A private sector employer's ability to pay compensation is dictated by solvency requirements—if it spends too much on its workforce it may become unprofitable and ultimately may go out of business. While the government must also ensure that compensation is affordable,[2] it does not always have as clear a bottom line as its private sector counterparts do. Instead, affordability tends to be measured against the government's perception of the right level of taxation for the good of the economy (how much it can responsibly claim through taxation and other forms of revenue) and the needs of Canadians that it must serve for the economic and social health of the nation (how much of what it obtains needs to be returned to Canadians through services). The government's responsibility to Canadians is to maximize the results it delivers by prioritizing all expenditures, including public service compensation, within the limits of its ability to pay.

As noted at the outset, decisions on what constitutes the “public interest” will necessarily be influenced by elusive and evolving factors such as public opinion. This is a particular challenge faced by public sector institutions.

6. The Policy Making Environment: The Intersection of Employer Policy and General Public Policy

Government rests on public acceptance—the consent of the governed. Diverse public attitudes, wants and expectations must be reckoned with and reconciled, to produce what has been described as “equality of dissatisfaction.” The test of public acceptance lacks the comparative rationality of the market forces by which, in the main, business operations are tested.

External Factors Influencing  Policy Making

Economic Policy Objectives: policies must be consistent with economic trends and support the achievement of Government fiscal policy

Legislative Framework: policies must respect existing legislative requirements

Social Policy Objectives: policies must be congruent with the Government's national social policy agenda objectives

Public Expectations and Pressures: Government must take into account the public will

Since Treasury Board is both the employer of the core public service and part of the elected governing body of Canada, compensation decisions are always made at the intersection of employer policy and general public policy. This duality must be balanced in the development of our compensation policy framework.

There is a variety of pressures that impact on the government's ability to set the compensation policy framework. These pressures can occasionally limit the parameters within which decision making takes place. It is important to identify and recognize the significance of these economic, legislative and social considerations.

Macroeconomic Policy Objectives

Compensation can be used to advance macroeconomic policy objectives. Sometimes in its effort to manage the national economy, the government will set compensation levels that serve as an example to the private and other public sectors to support its economic policy objectives. At all times, the government wants its compensation settlements to be consistent with economic trends and to support the achievement of the Bank of Canada's inflation targets.

Relevant Laws

Federal legislation often binds the Treasury Board and other federal employers to certain practices. This in turn circumscribes the options open to policy makers. Provisions within the Canadian Human Right Act, for example, require equal pay for work of equal value (section 11) and gender-neutral job evaluation (section 10). The federal government has an obligation to comply with these requirements and to compensate employees fairly without discriminating according to gender.

Social Policy Objectives

Sometimes, compensation design is influenced by the government's desire either to comply with or to advance its national social policy agenda objectives. In these instances, public service compensation policy becomes an instrument of national social policy (e.g. Supplementary Unemployment Benefits plans complementing extended parental benefits under the Employment Insurance program).
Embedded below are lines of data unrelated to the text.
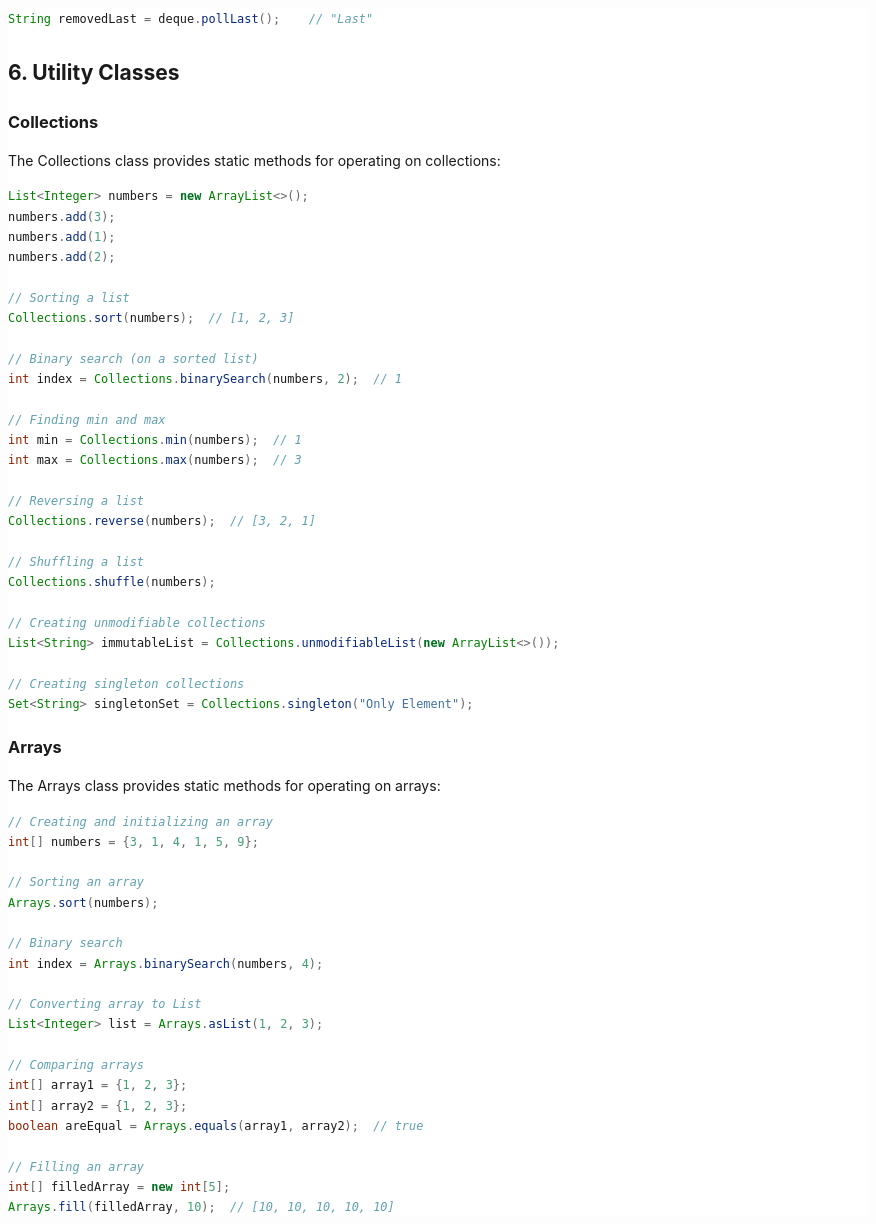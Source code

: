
 ```java
String removedLast = deque.pollLast();    // "Last"
```

## 6. Utility Classes

### Collections

The Collections class provides static methods for operating on collections:

```java
List<Integer> numbers = new ArrayList<>();
numbers.add(3);
numbers.add(1);
numbers.add(2);

// Sorting a list
Collections.sort(numbers);  // [1, 2, 3]

// Binary search (on a sorted list)
int index = Collections.binarySearch(numbers, 2);  // 1

// Finding min and max
int min = Collections.min(numbers);  // 1
int max = Collections.max(numbers);  // 3

// Reversing a list
Collections.reverse(numbers);  // [3, 2, 1]

// Shuffling a list
Collections.shuffle(numbers);

// Creating unmodifiable collections
List<String> immutableList = Collections.unmodifiableList(new ArrayList<>());

// Creating singleton collections
Set<String> singletonSet = Collections.singleton("Only Element");
```

### Arrays

The Arrays class provides static methods for operating on arrays:

```java
// Creating and initializing an array
int[] numbers = {3, 1, 4, 1, 5, 9};

// Sorting an array
Arrays.sort(numbers);

// Binary search
int index = Arrays.binarySearch(numbers, 4);

// Converting array to List
List<Integer> list = Arrays.asList(1, 2, 3);

// Comparing arrays
int[] array1 = {1, 2, 3};
int[] array2 = {1, 2, 3};
boolean areEqual = Arrays.equals(array1, array2);  // true

// Filling an array
int[] filledArray = new int[5];
Arrays.fill(filledArray, 10);  // [10, 10, 10, 10, 10]
```
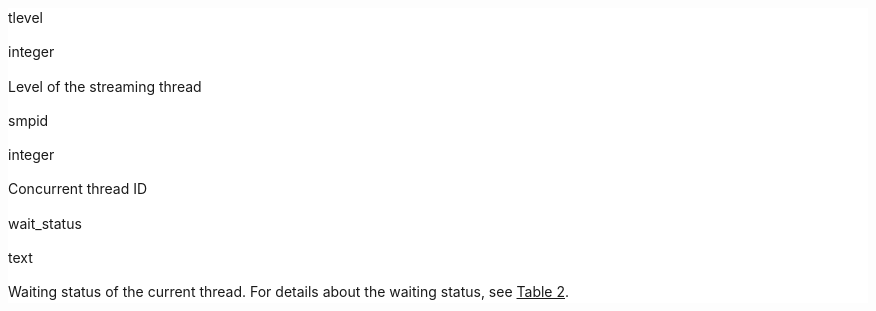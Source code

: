 <tr id="en-us_topic_0283136724_en-us_topic_0237122466_en-us_topic_0059777957_rd1948fc45b9646ecbbcdee8e782ecf1c"><td class="cellrowborder" valign="top" width="19.040000000000003%" headers="mcps1.2.4.1.1 "><p id="en-us_topic_0283136724_en-us_topic_0237122466_en-us_topic_0059777957_aa893addf11be41088c8b656c18400d5c"><a name="en-us_topic_0283136724_en-us_topic_0237122466_en-us_topic_0059777957_aa893addf11be41088c8b656c18400d5c"></a><a name="en-us_topic_0283136724_en-us_topic_0237122466_en-us_topic_0059777957_aa893addf11be41088c8b656c18400d5c"></a>tlevel</p>
</td>
<td class="cellrowborder" valign="top" width="12.85%" headers="mcps1.2.4.1.2 "><p id="en-us_topic_0283136724_en-us_topic_0237122466_en-us_topic_0059777957_a5e01efdc30d242b9b3492cf49bf9e207"><a name="en-us_topic_0283136724_en-us_topic_0237122466_en-us_topic_0059777957_a5e01efdc30d242b9b3492cf49bf9e207"></a><a name="en-us_topic_0283136724_en-us_topic_0237122466_en-us_topic_0059777957_a5e01efdc30d242b9b3492cf49bf9e207"></a>integer</p>
</td>
<td class="cellrowborder" valign="top" width="68.11%" headers="mcps1.2.4.1.3 "><p id="en-us_topic_0283136724_en-us_topic_0237122466_en-us_topic_0059777957_ab689a203cb934528b4dc05cd453e1fe9"><a name="en-us_topic_0283136724_en-us_topic_0237122466_en-us_topic_0059777957_ab689a203cb934528b4dc05cd453e1fe9"></a><a name="en-us_topic_0283136724_en-us_topic_0237122466_en-us_topic_0059777957_ab689a203cb934528b4dc05cd453e1fe9"></a>Level of the streaming thread</p>
</td>
</tr>
<tr id="en-us_topic_0283136724_en-us_topic_0237122466_en-us_topic_0059777957_rad57094915a549ee8e7f413d7b3d437f"><td class="cellrowborder" valign="top" width="19.040000000000003%" headers="mcps1.2.4.1.1 "><p id="en-us_topic_0283136724_en-us_topic_0237122466_en-us_topic_0059777957_ab629ba485dad4d2e9eb83250bc182954"><a name="en-us_topic_0283136724_en-us_topic_0237122466_en-us_topic_0059777957_ab629ba485dad4d2e9eb83250bc182954"></a><a name="en-us_topic_0283136724_en-us_topic_0237122466_en-us_topic_0059777957_ab629ba485dad4d2e9eb83250bc182954"></a>smpid</p>
</td>
<td class="cellrowborder" valign="top" width="12.85%" headers="mcps1.2.4.1.2 "><p id="en-us_topic_0283136724_en-us_topic_0237122466_en-us_topic_0059777957_a99dde1b00876405e8def8a9275dd318b"><a name="en-us_topic_0283136724_en-us_topic_0237122466_en-us_topic_0059777957_a99dde1b00876405e8def8a9275dd318b"></a><a name="en-us_topic_0283136724_en-us_topic_0237122466_en-us_topic_0059777957_a99dde1b00876405e8def8a9275dd318b"></a>integer</p>
</td>
<td class="cellrowborder" valign="top" width="68.11%" headers="mcps1.2.4.1.3 "><p id="en-us_topic_0283136724_en-us_topic_0237122466_en-us_topic_0059777957_a040b71d1c7844773a823d99f60517dfc"><a name="en-us_topic_0283136724_en-us_topic_0237122466_en-us_topic_0059777957_a040b71d1c7844773a823d99f60517dfc"></a><a name="en-us_topic_0283136724_en-us_topic_0237122466_en-us_topic_0059777957_a040b71d1c7844773a823d99f60517dfc"></a>Concurrent thread ID</p>
</td>
</tr>
<tr id="en-us_topic_0283136724_en-us_topic_0237122466_en-us_topic_0059777957_r25231ac8533540b09d77a31f1a99428c"><td class="cellrowborder" valign="top" width="19.040000000000003%" headers="mcps1.2.4.1.1 "><p id="en-us_topic_0283136724_en-us_topic_0237122466_en-us_topic_0059777957_a49b8eca695914c58910c81f0f2ca202e"><a name="en-us_topic_0283136724_en-us_topic_0237122466_en-us_topic_0059777957_a49b8eca695914c58910c81f0f2ca202e"></a><a name="en-us_topic_0283136724_en-us_topic_0237122466_en-us_topic_0059777957_a49b8eca695914c58910c81f0f2ca202e"></a>wait_status</p>
</td>
<td class="cellrowborder" valign="top" width="12.85%" headers="mcps1.2.4.1.2 "><p id="en-us_topic_0283136724_en-us_topic_0237122466_en-us_topic_0059777957_a7e7f7bf727ee4d5dbfa0c2e64098f6a7"><a name="en-us_topic_0283136724_en-us_topic_0237122466_en-us_topic_0059777957_a7e7f7bf727ee4d5dbfa0c2e64098f6a7"></a><a name="en-us_topic_0283136724_en-us_topic_0237122466_en-us_topic_0059777957_a7e7f7bf727ee4d5dbfa0c2e64098f6a7"></a>text</p>
</td>
<td class="cellrowborder" valign="top" width="68.11%" headers="mcps1.2.4.1.3 "><p id="en-us_topic_0283136724_en-us_topic_0237122466_en-us_topic_0059777957_abeb449d97d7348928dd5c140507e3f3a"><a name="en-us_topic_0283136724_en-us_topic_0237122466_en-us_topic_0059777957_abeb449d97d7348928dd5c140507e3f3a"></a><a name="en-us_topic_0283136724_en-us_topic_0237122466_en-us_topic_0059777957_abeb449d97d7348928dd5c140507e3f3a"></a>Waiting status of the current thread. For details about the waiting status, see <a href="#en-us_topic_0283136724_en-us_topic_0237122466_en-us_topic_0059777957_t794f802302c24514a5db22d51eabacc4">Table 2</a>.</p>
</td>
</tr>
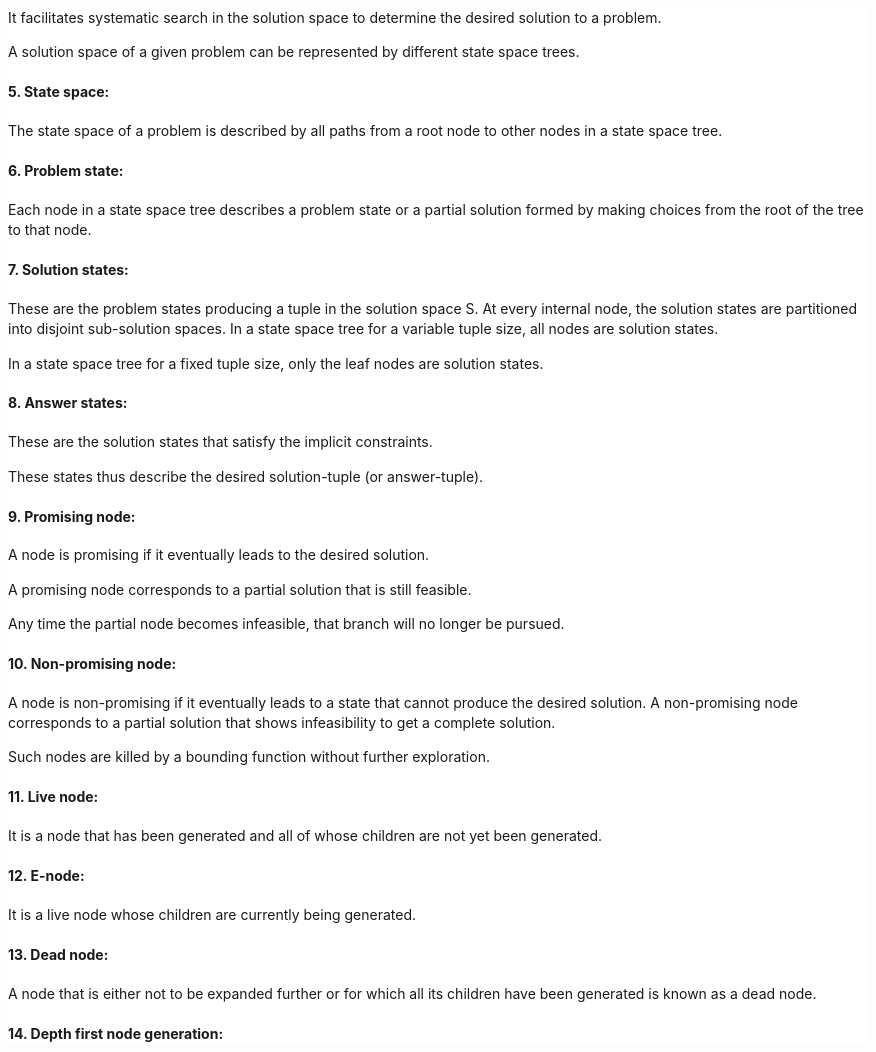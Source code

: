 It facilitates systematic search in the solution space to determine the desired solution to a problem.

A solution space of a given problem can be represented by different state space trees.

#### 5. State space:

The state space of a problem is described by all paths from a root node to other nodes in a state space tree.

#### 6. Problem state:

Each node in a state space tree describes a problem state or a partial solution formed by making choices from the root of the tree to that node. 

#### 7. Solution states:

These are the problem states producing a tuple in the solution space S. At every internal node, the solution states are partitioned into disjoint sub-solution spaces. In a state space tree for a variable tuple size, all nodes are solution states.

In a state space tree for a fixed tuple size, only the leaf nodes are solution states.

#### 8. Answer states:

These are the solution states that satisfy the implicit constraints.

These states thus describe the desired solution-tuple (or answer-tuple). 

#### 9. Promising node:

A node is promising if it eventually leads to the desired solution.

A promising node corresponds to a partial solution that is still feasible.

Any time the partial node becomes infeasible, that branch will no longer be pursued.

#### 10. Non-promising node:

A node is non-promising if it eventually leads to a state that cannot produce the desired solution. A non-promising node corresponds to a partial solution that shows infeasibility to get a complete solution.

Such nodes are killed by a bounding function without further exploration.

#### 11. Live node:

It is a node that has been generated and all of whose children are not yet been generated.

#### 12. E-node:

It is a live node whose children are currently being generated.

#### 13. Dead node:

A node that is either not to be expanded further or for which all its children have been generated is known as a dead node.

#### 14. Depth first node generation:
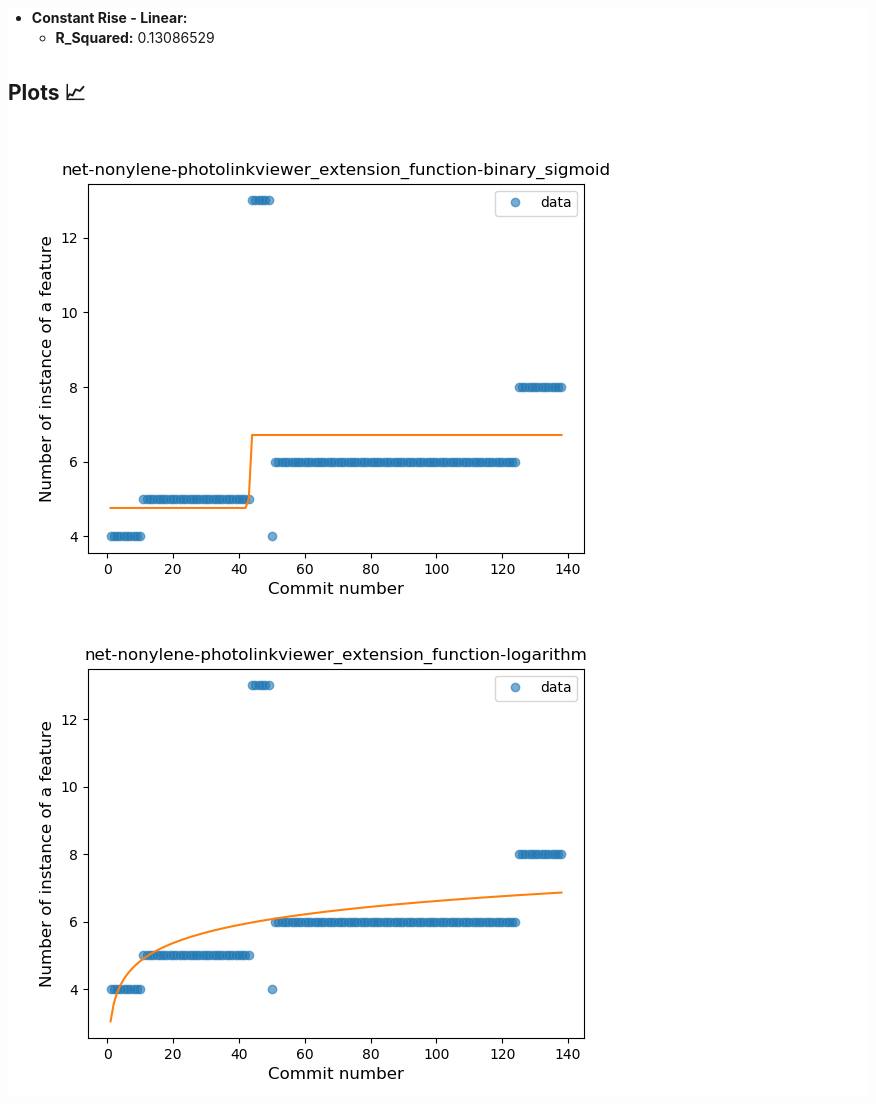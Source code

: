 * **Constant Rise - Linear:** ![equation](http://latex.codecogs.com/svg.latex?0.015943x%20&plus;%205.000635)
    * **R_Squared:** 0.13086529

**Plots** :chart_with_upwards_trend:
-----

![net-nonylene-photolinkviewer T9](../plots/net-nonylene-photolinkviewer_extension_function_T9.png)
![net-nonylene-photolinkviewer T6](../plots/net-nonylene-photolinkviewer_extension_function_T6.png)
Public Expectations and Pressures

The government must take into account public sentiment when it designs its policies and programs. While this does not mean that the government should “govern by polling,” it does mean that decision makers must be aware of public expectations and sensitivities and take these into account when formulating policy.

Public expectations and pressures can have a profound impact on decisions relating to compensation. On one hand, there is a tendency to not want to be seen as over-compensating public servants lest there be some sort of public backlash. For more than 50 years, for example, executive compensation has been benchmarked with the private sector only at the entry level. External comparability for more senior levels of executives has not been pursued because it has been felt that the public would not accept the levels of compensation for public service employees that are common in the private sector.

On the other hand, the public often demands that essential services, or those perceived to be essential, be maintained without interruption. This legitimate demand for continuity in the provision of public services, coupled with the absence of a bottom line or market test of appropriate compensation, can sometimes make it difficult for governments to resist settlements that might otherwise be unwarranted from the employer's perspective.

7. Approach to a Public Service Compensation Policy Framework: Balancing for the Public Interest

The government recognizes that there will always be competing pressures where compensation expenditures are concerned. There will always be, for example, a clear imperative to keep expenditures down to a prudent and affordable level. At the same time, we need to promote and safeguard the health of the public service and its ability to deliver results to Canadians through a motivated, qualified, efficient and effective workforce. A compensation policy framework needs to navigate effectively between these competing priorities.

As we move forward with the development of a compensation policy framework, we are driven by a commitment to ensure that compensation decisions are fair, and seen to be fair, to both employees and taxpayers alike. All the aforementioned principles and political pressures are important and will be considered in a systematic manner. Our approach involves a balance between the four principles. It would not allow one principle to dominate. This makes it easier for government to be flexible and to respond to unexpected eventualities such as temporary inflationary situations. It also lessens the probability that the government would need to unilaterally break a commitment to its employees. Ultimately, compensation decisions will always seek to respect and further the public interest—both what the public requires and what the public will accept.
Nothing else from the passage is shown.